Se subió a la moto y condujo. Lejos. A toda velocidad. Como si la carretera no tuviese fin. Condujo más rápido que cualquiera y fue dejándolos a todos atrás. Se pasó todas las señales, violó todos los límites de velocidad. Siguió en línea recta, sin mirar atrás, sin ver a quien dejaba a un lado o arrollaba en el camino. Egoísta, solitario. Cruel. Y dolido, sobre todo, muy dolido.

Las lágrimas le nublaban la vista —y el juicio— a pesar de que no estaba llorando. Nunca nadie conoce el dolor del que se aleja. Todos juzgan, todos se quejan, pero nadie sabe. Nadie sabe. Nadie sabe que el que se aleja sólo quiere que todo termine. Rápido. Sin más víctimas. Sin más involucrados que él mismo. Así, si algo llegase a suceder, si algo que llegase a explotar, el que se aleja estaría lo suficientemente lejos para no lastimar a nadie.

El que se aleja se siente valiente. Por eso la moto. Por eso la distancia. Porque mientras más solo está, más seguro estará. Y así, mientras se alejaba, o precisamente porque se alejaba, no vio las luces. No escuchó la corneta del carro azul que lo perseguía.

Un carro azul como ese carro azul nunca alcanzaría nada, pero hacía el esfuerzo. Su piloto, aunque torpe, pisaba a fondo el acelerador. Se olvidaba del freno, aun cuando el freno es lo más seguro. Esquivaba los obstáculos, le hacía cambio de luces. Pero nadie puede alcanzar a una moto que va así de rápido.

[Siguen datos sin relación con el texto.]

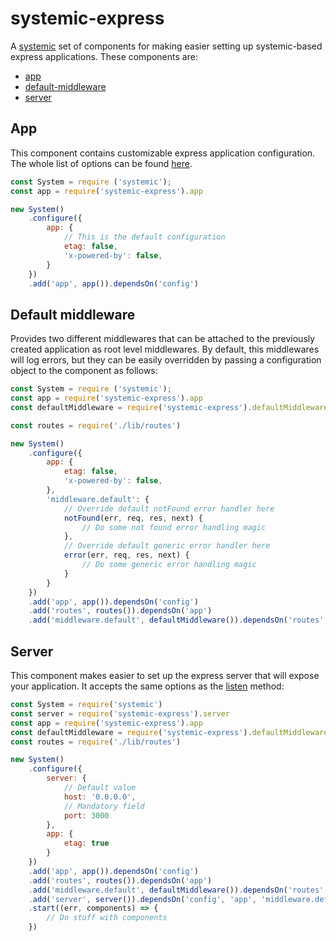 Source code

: # systemic-express
A [systemic](https://github.com/guidesmiths/systemic) set of components for making easier setting up systemic-based express applications. These components are:

- [app](lib/app.js)
- [default-middleware](lib/default-middleware.js)
- [server](lib/server.js)

## App

This component contains customizable express application configuration. The whole list of options can be found [here](https://expressjs.com/en/4x/api.html#app.settings.table). 

```javascript
const System = require ('systemic');
const app = require('systemic-express').app

new System()
    .configure({
        app: {
            // This is the default configuration
            etag: false,
            'x-powered-by': false,
        }
    })
    .add('app', app()).dependsOn('config')
```

## Default middleware

Provides two different middlewares that can be attached to the previously created application as root level middlewares. By default, this middlewares will log errors, but they can be easily overridden by passing a configuration object to the component as follows:

```javascript
const System = require ('systemic');
const app = require('systemic-express').app
const defaultMiddleware = require('systemic-express').defaultMiddleware

const routes = require('./lib/routes')

new System()
    .configure({
        app: {
            etag: false,
            'x-powered-by': false,
        },
        'middleware.default': {
            // Override default notFound error handler here    
            notFound(err, req, res, next) {
                // Do some not found error handling magic
            },
            // Override default generic error handler here
            error(err, req, res, next) {
                // Do some generic error handling magic
            }
        }
    })
    .add('app', app()).dependsOn('config')
    .add('routes', routes()).dependsOn('app')
    .add('middleware.default', defaultMiddleware()).dependsOn('routes', 'app')
```

## Server

This component makes easier to set up the express server that will expose your application. It accepts the same options as the [listen](https://expressjs.com/en/4x/api.html#app.listen) method: 

```js
const System = require('systemic')
const server = require('systemic-express').server
const app = require('systemic-express').app
const defaultMiddleware = require('systemic-express').defaultMiddleware
const routes = require('./lib/routes')

new System()
    .configure({
        server: {
            // Default value
            host: '0.0.0.0',
            // Mandatory field
            port: 3000
        },
        app: {
            etag: true
        }
    })
    .add('app', app()).dependsOn('config')
    .add('routes', routes()).dependsOn('app')
    .add('middleware.default', defaultMiddleware()).dependsOn('routes', 'app')
    .add('server', server()).dependsOn('config', 'app', 'middleware.default')
    .start((err, components) => {
        // Do stuff with components
    })
```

Sí, nadie puede alcanzar a una moto que va así de rápido. Pero hay cosas que pueden detenerlas. El piloto giró en una de las salidas de la carretera y desapareció. El que se aleja, el de la moto, ni siquiera lo notó.

Alejarse. Alejarse. Salir. Chocar.

El que se aleja sólo escuchó el golpe. Las lágrimas no le dejaron ver cuando el piloto del carro azul apareció a un lado de la carretera, indefenso, sin ningún carro azul, y se lanzó en medio de la vía.

Alejarse. Alejarse. Golpear. Caer.

Un obstáculo como ese hace que cualquiera pierda el equilibrio. El que se aleja sólo escuchó el golpe. El derrape. La caída. Las lágrimas —y otras cosas más— no lo dejaban ver.

Adolorido, el piloto se arrastró hasta él. Estiró los brazos, le rodeó el torso, se aferró con fuerza. El que se aleja lo pateó. Lo golpeó. Tiró de su cabello y lo arrancó por mechones. El piloto, aun así, aunque le dolía, se quedó allí. Firme. Duro. Tibio. Acogedor.

El que se aleja le rodeó también. Temblando. Gritando. Mojándole con las lágrimas. El abrazo ardía, pero… en algún momento, después de tanto gritar, después de tanto llorar, ya no sintió deseos de escapar.